Caution: Children Should Come With Warning Labels is the instruction manual kids don’t come with. A humorous book about the realities of parenting, the book weaves parenting lessons through true, often embarrassing, hilarious, or touching, stories based on my life as an average mom raising four daughters. Taking parents from birth through the teen years, it relates to parents at any stage of parenting.
Tell us something about yourself.
I was born and raised in Kankakee, IL, and still reside in our town, which is about an hour south of Chicago. I’m married and the mother of four beautiful daughters, who we’ve often referred to as The Entertainment Committee. Professionally, I’m a full-time freelance writer and editor who works at home, where it’s often quiet when the kids go to school and my husband goes to work (with the exception of our dog, Peyton, who knows how to make her presence known). As a wife and mom, I pick up more stuff than Bounty.
What inspired you to write this book?
Originally, I wasn’t writing a book, just a series of articles that revolved around a theme – funny, unbelievable things my kids have done or said. Then I realized that there were so many and that they all could fit around a ‘warning label’ theme, so I compiled them and thus, Caution was born.
How did you choose the title?
Truer words have never been spoken. Children should come with warning labels! Nobody can argue that point!
What obstacles did you encounter in getting this book published? How did you overcome them?
A first-time author, it’s difficult to succeed in the traditional publishing industry, and I had my share of rejections. Of those who bothered to reply, I was told by one that humor and parenting were not a good mix. That’s when I knew that my book had merit and decided to continue in my search for a publisher. Had that publisher not heard of Erma Bombeck? Comedy and parenting do mix! Time and patience were required, but Caution was finally accepted by Urban Edge Publishing in Atlanta, Georgia. Believe me, that was a great feeling!
How did you know you wanted to be a writer? How did you get started?
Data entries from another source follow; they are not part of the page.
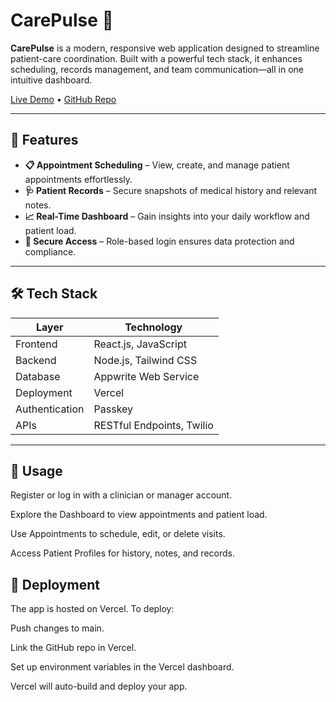 # CarePulse 💙

**CarePulse** is a modern, responsive web application designed to streamline patient-care coordination. Built with a powerful tech stack, it enhances scheduling, records management, and team communication—all in one intuitive dashboard.

[Live Demo](https://carepulse-web-one.vercel.app/) • [GitHub Repo](https://github.com/Sohamsurve/carepulse_web)

---

## 🚀 Features

- **📋 Appointment Scheduling** – View, create, and manage patient appointments effortlessly.
- **🩺 Patient Records** – Secure snapshots of medical history and relevant notes.
- **📈 Real-Time Dashboard** – Gain insights into your daily workflow and patient load.
- **🔐 Secure Access** – Role-based login ensures data protection and compliance.


---

## 🛠️ Tech Stack

| Layer          | Technology           |
|----------------|----------------------|
| Frontend       | React.js, JavaScript |
| Backend        | Node.js, Tailwind CSS |
| Database       | Appwrite Web Service          |
| Deployment     | Vercel               |
| Authentication | Passkey   |
| APIs           | RESTful Endpoints, Twilio    |

---

## 🧪 Usage
Register or log in with a clinician or manager account.

Explore the Dashboard to view appointments and patient load.

Use Appointments to schedule, edit, or delete visits.

Access Patient Profiles for history, notes, and records.

## 🔄 Deployment
The app is hosted on Vercel. To deploy:

Push changes to main.

Link the GitHub repo in Vercel.

Set up environment variables in the Vercel dashboard.

Vercel will auto-build and deploy your app.

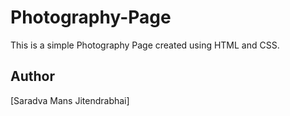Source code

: # Photography-Page
This is a simple Photography Page created using HTML and CSS.

## Author

[Saradva Mans Jitendrabhai]
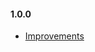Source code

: #### 1.0.0

- [Improvements](https://inovretail.visualstudio.com/PRODUCT_DEVELOPMENT/_workitems/edit/15321)
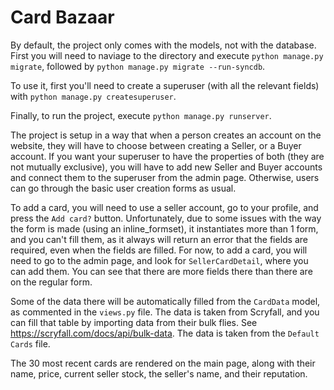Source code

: # Card Bazaar
By default, the project only comes with the models, not with the database. First you will need to naviage to the directory and execute  `python manage.py migrate`, followed by `python manage.py migrate --run-syncdb`.

To use it, first you'll need to create a superuser (with all the relevant fields) with `python manage.py createsuperuser`.

Finally, to run the project, execute `python manage.py runserver`.

The project is setup in a way that when a person creates an account on the website, they will have to choose between creating a Seller, or a Buyer account. If you want your superuser to have the properties of both (they are not mutually exclusive), you will have to add new Seller and Buyer accounts and connect them to the superuser from the admin page. Otherwise, users can go through the basic user creation forms as usual.

To add a card, you will need to use a seller account, go to your profile, and press the `Add card?` button. Unfortunately, due to some issues with the way the form is made (using an inline_formset), it instantiates more than 1 form, and you can't fill them, as it always will return an error that the fields are required, even when the fields are filled. For now, to add a card, you will need to go to the admin page, and look for `SellerCardDetail`, where you can add them. You can see that there are more fields there than there are on the regular form.

Some of the data there will be automatically filled from the `CardData` model, as commented in the `views.py` file. The data is taken from Scryfall, and you can fill that table by importing data from their bulk flies. See https://scryfall.com/docs/api/bulk-data. The data is taken from the `Default Cards` file.

The 30 most recent cards are rendered on the main page, along with their name, price, current seller stock, the seller's name, and their reputation.
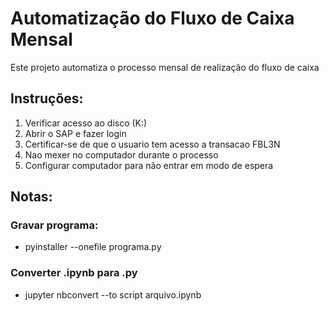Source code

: # Automatização do Fluxo de Caixa Mensal

Este projeto automatiza o processo mensal de realização do fluxo de caixa

## Instruções:
1. Verificar acesso ao disco (K:)
2. Abrir o SAP e fazer login
3. Certificar-se de que o usuario tem acesso a transacao FBL3N
4. Nao mexer no computador durante o processo
5. Configurar computador para não entrar em modo de espera

## Notas:
### Gravar programa:
* pyinstaller --onefile programa.py
### Converter .ipynb para .py
* jupyter nbconvert --to script arquivo.ipynb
I used to be an administrative assistant. I hit the glass ceiling and lost all interest when one of my bosses asked me to write her essay for university admission for her masters degree. Reluctantly, I did it, and she was accepted and then was promoted to be my direct supervisor. So, I figured if I (without a college education at all) could write well enough to get someone admitted to a masters degree program in education, then I could write well to makea living at it.
Do you have any writing rituals?
Turn on the Mr. Coffee, pour, drink, rinse and repeat.
How do you come up with the names for your characters?
Well, my book contains true stories about my children, so the question might be better stated, ‘Why did you name your children Samantha, Heather, Meridith, and Emily?’ Let’s just say that it’s not always easy for two adults to find names they both like.
Did you learn anything from writing and publishing this book? What?
I learned that writing is easy… marketing and promotion are a crap shoot – you never know what it’s going to take to capture the interest of your audience.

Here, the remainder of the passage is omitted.